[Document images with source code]
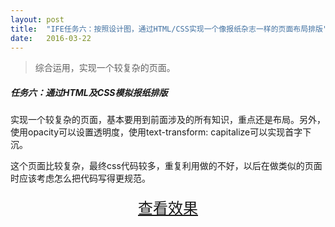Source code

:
 ```yaml
---
layout: post
title:  "IFE任务六：按照设计图，通过HTML/CSS实现一个像报纸杂志一样的页面布局排版"
date:   2016-03-22
---
```



> 综合运用，实现一个较复杂的页面。

##### 任务六：通过HTML及CSS模拟报纸排版

实现一个较复杂的页面，基本要用到前面涉及的所有知识，重点还是布局。另外，使用opacity可以设置透明度，使用text-transform: capitalize可以实现首字下沉。

这个页面比较复杂，最终css代码较多，重复利用做的不好，以后在做类似的页面时应该考虑怎么把代码写得更规范。


<div>
<a href="https://irife.github.io/ife/tliyun/task6/task6.html" target="_blank"><div style="height:50px;line-height:50px;text-align:center;font-size:24px;">查看效果</div></a>
</div>

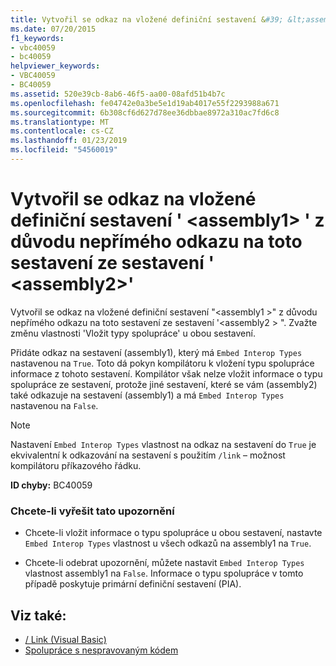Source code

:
```yaml
---
title: Vytvořil se odkaz na vložené definiční sestavení &#39; &lt;assembly1&gt; &#39; z důvodu nepřímého odkazu na toto sestavení ze sestavení &#39; &lt;assembly2&gt;&#39;
ms.date: 07/20/2015
f1_keywords:
- vbc40059
- bc40059
helpviewer_keywords:
- VBC40059
- BC40059
ms.assetid: 520e39cb-8ab6-46f5-aa00-08afd51b4b7c
ms.openlocfilehash: fe04742e0a3be5e1d19ab4017e55f2293988a671
ms.sourcegitcommit: 6b308cf6d627d78ee36dbbae8972a310ac7fd6c8
ms.translationtype: MT
ms.contentlocale: cs-CZ
ms.lasthandoff: 01/23/2019
ms.locfileid: "54560019"
---
```

# <a name="a-reference-was-created-to-embedded-interop-assembly-39ltassembly1gt39-because-of-an-indirect-reference-to-that-assembly-from-assembly-39ltassembly2gt39"></a>Vytvořil se odkaz na vložené definiční sestavení &#39; &lt;assembly1&gt; &#39; z důvodu nepřímého odkazu na toto sestavení ze sestavení &#39; &lt;assembly2&gt;&#39;
Vytvořil se odkaz na vložené definiční sestavení "\<assembly1 >" z důvodu nepřímého odkazu na toto sestavení ze sestavení '\<assembly2 > ". Zvažte změnu vlastnosti 'Vložit typy spolupráce' u obou sestavení.  
  
 Přidáte odkaz na sestavení (assembly1), který má `Embed Interop Types` nastavenou na `True`. Toto dá pokyn kompilátoru k vložení typu spolupráce informace z tohoto sestavení. Kompilátor však nelze vložit informace o typu spolupráce ze sestavení, protože jiné sestavení, které se vám (assembly2) také odkazuje na sestavení (assembly1) a má `Embed Interop Types` nastavenou na `False`.  
  
> [!NOTE]
>  Nastavení `Embed Interop Types` vlastnost na odkaz na sestavení do `True` je ekvivalentní k odkazování na sestavení s použitím `/link` – možnost kompilátoru příkazového řádku.  
  
 **ID chyby:** BC40059  
  
### <a name="to-address-this-warning"></a>Chcete-li vyřešit tato upozornění  
  
-   Chcete-li vložit informace o typu spolupráce u obou sestavení, nastavte `Embed Interop Types` vlastnost u všech odkazů na assembly1 na `True`.  
  
-   Chcete-li odebrat upozornění, můžete nastavit `Embed Interop Types` vlastnost assembly1 na `False`. Informace o typu spolupráce v tomto případě poskytuje primární definiční sestavení (PIA).  
  
## <a name="see-also"></a>Viz také:
- [/ Link (Visual Basic)](../../../visual-basic/reference/command-line-compiler/link.md)
- [Spolupráce s nespravovaným kódem](../../../framework/interop/index.md)
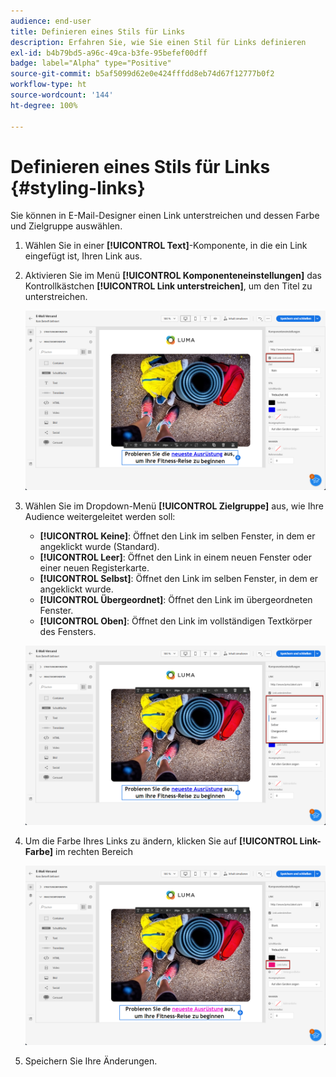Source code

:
 ```yaml
---
audience: end-user
title: Definieren eines Stils für Links
description: Erfahren Sie, wie Sie einen Stil für Links definieren
exl-id: b4b79bd5-a96c-49ca-b3fe-95befef00dff
badge: label="Alpha" type="Positive"
source-git-commit: b5af5099d62e0e424fffdd8eb74d67f12777b0f2
workflow-type: ht
source-wordcount: '144'
ht-degree: 100%

---
```



# Definieren eines Stils für Links {#styling-links}

Sie können in E-Mail-Designer einen Link unterstreichen und dessen Farbe und Zielgruppe auswählen.

1. Wählen Sie in einer **[!UICONTROL Text]**-Komponente, in die ein Link eingefügt ist, Ihren Link aus.

1. Aktivieren Sie im Menü **[!UICONTROL Komponenteneinstellungen]** das Kontrollkästchen **[!UICONTROL Link unterstreichen]**, um den Titel zu unterstreichen.

   ![](assets/link_1.png)

1. Wählen Sie im Dropdown-Menü **[!UICONTROL Zielgruppe]** aus, wie Ihre Audience weitergeleitet werden soll:

   * **[!UICONTROL Keine]**: Öffnet den Link im selben Fenster, in dem er angeklickt wurde (Standard).
   * **[!UICONTROL Leer]**: Öffnet den Link in einem neuen Fenster oder einer neuen Registerkarte.
   * **[!UICONTROL Selbst]**: Öffnet den Link im selben Fenster, in dem er angeklickt wurde.
   * **[!UICONTROL Übergeordnet]**: Öffnet den Link im übergeordneten Fenster.
   * **[!UICONTROL Oben]**: Öffnet den Link im vollständigen Textkörper des Fensters.

   ![](assets/link_2.png)

1. Um die Farbe Ihres Links zu ändern, klicken Sie auf **[!UICONTROL Link-Farbe]** im rechten Bereich

   ![](assets/link_3.png)

1. Speichern Sie Ihre Änderungen.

■ **What the task requires**
Print the line containing "Textkörper des Fensters.", then every line after it through the last line of the records, each exactly as written; nothing else belongs in the answer.

■ **Task result**
   * **[!UICONTROL Oben]**: Öffnet den Link im vollständigen Textkörper des Fensters.

   ![](assets/link_2.png)

1. Um die Farbe Ihres Links zu ändern, klicken Sie auf **[!UICONTROL Link-Farbe]** im rechten Bereich

   ![](assets/link_3.png)

1. Speichern Sie Ihre Änderungen.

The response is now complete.